Мы активно посещаем кино. Обнаруживается — от войны можно излечиваться чечеткой, и Джеймс Кэгни[346] в «Янки дудл денди» открывает мне глаза на существование Бродвея…

Чечетка была и в старых фильмах Фреда Астера, но у Джеймса Кэгни она злее, освободительнее: жизнеутверждающий топот. У Астера — дивертисмент, у Кэгни — агитация, причем патриотическая. Агитацию, проводимую посредством танца, я встречаю впервые. Вместо гранаты — лаковые туфли, в зубах цветок. Прелесть подмостков как модели жизни: так и судьба неотвратима, the show must go on.[347]Я приобретаю новое видение мира благодаря мюзиклам, просмотренным запоздало.

«Касабланка». Виктор Ласло поет «Марсельезу»… Значит, в собственной трагедии я подрядился на правильную роль… Рик Блейн стреляет в майора Штрассера… Был прав Граньола, такова война.
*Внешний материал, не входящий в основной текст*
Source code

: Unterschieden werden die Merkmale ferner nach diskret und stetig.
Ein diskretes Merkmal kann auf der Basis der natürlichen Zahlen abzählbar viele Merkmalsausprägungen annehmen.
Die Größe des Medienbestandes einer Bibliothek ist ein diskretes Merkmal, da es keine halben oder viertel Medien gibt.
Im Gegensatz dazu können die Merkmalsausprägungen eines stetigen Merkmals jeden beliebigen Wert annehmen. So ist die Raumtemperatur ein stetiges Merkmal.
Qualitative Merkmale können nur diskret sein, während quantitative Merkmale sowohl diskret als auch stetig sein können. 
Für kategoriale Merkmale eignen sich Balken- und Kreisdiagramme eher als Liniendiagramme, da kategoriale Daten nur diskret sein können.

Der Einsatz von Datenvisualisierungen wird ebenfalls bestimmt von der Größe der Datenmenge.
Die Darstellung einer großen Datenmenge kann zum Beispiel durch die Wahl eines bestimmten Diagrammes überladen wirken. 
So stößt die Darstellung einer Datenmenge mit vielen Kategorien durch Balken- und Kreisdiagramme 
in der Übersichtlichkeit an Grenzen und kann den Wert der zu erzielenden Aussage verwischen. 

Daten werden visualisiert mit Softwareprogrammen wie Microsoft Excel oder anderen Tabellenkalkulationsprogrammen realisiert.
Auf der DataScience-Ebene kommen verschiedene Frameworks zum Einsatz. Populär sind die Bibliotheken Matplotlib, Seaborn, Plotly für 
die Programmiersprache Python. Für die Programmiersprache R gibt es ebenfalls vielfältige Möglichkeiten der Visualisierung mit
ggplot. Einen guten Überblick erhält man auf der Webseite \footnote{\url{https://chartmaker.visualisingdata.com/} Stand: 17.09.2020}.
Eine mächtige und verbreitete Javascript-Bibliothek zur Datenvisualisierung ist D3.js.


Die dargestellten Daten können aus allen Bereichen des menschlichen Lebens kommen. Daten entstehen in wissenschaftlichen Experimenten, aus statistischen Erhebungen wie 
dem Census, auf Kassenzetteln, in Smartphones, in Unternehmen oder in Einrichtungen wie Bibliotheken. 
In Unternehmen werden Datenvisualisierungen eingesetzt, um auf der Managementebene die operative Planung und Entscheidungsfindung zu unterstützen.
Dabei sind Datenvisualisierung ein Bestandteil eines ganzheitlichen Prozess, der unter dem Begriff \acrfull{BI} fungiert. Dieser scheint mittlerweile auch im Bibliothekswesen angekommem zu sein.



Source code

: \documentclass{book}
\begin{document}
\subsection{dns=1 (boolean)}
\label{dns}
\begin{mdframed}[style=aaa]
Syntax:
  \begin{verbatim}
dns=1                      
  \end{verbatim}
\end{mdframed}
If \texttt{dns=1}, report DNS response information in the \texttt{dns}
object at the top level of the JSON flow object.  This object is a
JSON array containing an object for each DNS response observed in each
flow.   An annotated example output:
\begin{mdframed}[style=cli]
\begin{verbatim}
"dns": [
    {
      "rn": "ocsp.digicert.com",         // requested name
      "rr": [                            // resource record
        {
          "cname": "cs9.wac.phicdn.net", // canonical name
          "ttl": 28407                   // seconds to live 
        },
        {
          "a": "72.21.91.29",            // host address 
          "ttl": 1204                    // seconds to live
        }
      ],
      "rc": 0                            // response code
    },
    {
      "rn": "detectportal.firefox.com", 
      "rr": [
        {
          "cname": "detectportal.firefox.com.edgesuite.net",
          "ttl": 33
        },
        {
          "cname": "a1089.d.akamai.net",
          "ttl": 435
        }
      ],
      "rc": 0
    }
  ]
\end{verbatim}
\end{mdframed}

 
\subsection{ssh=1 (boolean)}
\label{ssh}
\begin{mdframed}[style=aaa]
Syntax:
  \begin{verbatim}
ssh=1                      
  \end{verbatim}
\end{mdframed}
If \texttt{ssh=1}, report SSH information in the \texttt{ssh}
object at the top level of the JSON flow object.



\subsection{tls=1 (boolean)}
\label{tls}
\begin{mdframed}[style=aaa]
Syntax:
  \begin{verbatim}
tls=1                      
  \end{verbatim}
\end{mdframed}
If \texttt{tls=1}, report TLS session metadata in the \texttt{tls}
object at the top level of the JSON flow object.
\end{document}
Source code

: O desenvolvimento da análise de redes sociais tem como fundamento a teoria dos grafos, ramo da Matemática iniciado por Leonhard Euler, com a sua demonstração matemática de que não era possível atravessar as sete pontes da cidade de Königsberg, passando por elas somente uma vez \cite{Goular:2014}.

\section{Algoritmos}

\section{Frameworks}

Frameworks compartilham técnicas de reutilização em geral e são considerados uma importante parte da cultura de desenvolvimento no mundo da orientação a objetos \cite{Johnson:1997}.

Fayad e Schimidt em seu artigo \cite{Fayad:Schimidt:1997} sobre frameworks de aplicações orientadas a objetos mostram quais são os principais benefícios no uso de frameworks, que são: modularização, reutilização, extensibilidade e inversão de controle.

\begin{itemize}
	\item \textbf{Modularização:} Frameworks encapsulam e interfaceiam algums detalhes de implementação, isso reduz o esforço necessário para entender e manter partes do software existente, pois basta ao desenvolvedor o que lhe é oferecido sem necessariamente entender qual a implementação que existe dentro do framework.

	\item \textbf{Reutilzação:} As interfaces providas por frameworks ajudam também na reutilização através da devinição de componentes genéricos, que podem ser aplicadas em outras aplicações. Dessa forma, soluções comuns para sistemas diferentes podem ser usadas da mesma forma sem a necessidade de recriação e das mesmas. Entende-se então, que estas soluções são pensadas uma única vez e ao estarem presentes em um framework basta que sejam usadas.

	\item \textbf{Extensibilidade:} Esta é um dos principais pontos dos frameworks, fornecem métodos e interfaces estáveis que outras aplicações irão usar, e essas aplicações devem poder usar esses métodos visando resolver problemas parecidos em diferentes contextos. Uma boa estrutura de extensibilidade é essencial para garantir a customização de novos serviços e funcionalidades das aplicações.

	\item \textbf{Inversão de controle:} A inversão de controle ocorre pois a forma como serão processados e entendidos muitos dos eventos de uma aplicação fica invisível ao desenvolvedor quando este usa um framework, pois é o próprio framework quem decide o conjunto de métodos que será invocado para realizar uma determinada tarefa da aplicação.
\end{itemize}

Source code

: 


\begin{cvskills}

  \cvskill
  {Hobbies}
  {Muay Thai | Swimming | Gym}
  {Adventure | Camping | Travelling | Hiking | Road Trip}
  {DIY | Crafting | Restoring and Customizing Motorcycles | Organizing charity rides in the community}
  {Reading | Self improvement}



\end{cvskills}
Отчего Рик расстался с Илзе Лунд? Значит, любить нельзя? Сэм — это в моем случае майор Мадди. Но кто же Угарт? Может, Граньола, закомплексованный и хворый слабак, попавшийся палачам из Черных бригад? Нет, такая саркастическая ухмылка могла быть только у капитана Рено. Однако в финале фильма он уходит от зрителя вглубь, в туман, вместе с Риком, и держит курс на бригаду Сопротивления, в Браззавиль.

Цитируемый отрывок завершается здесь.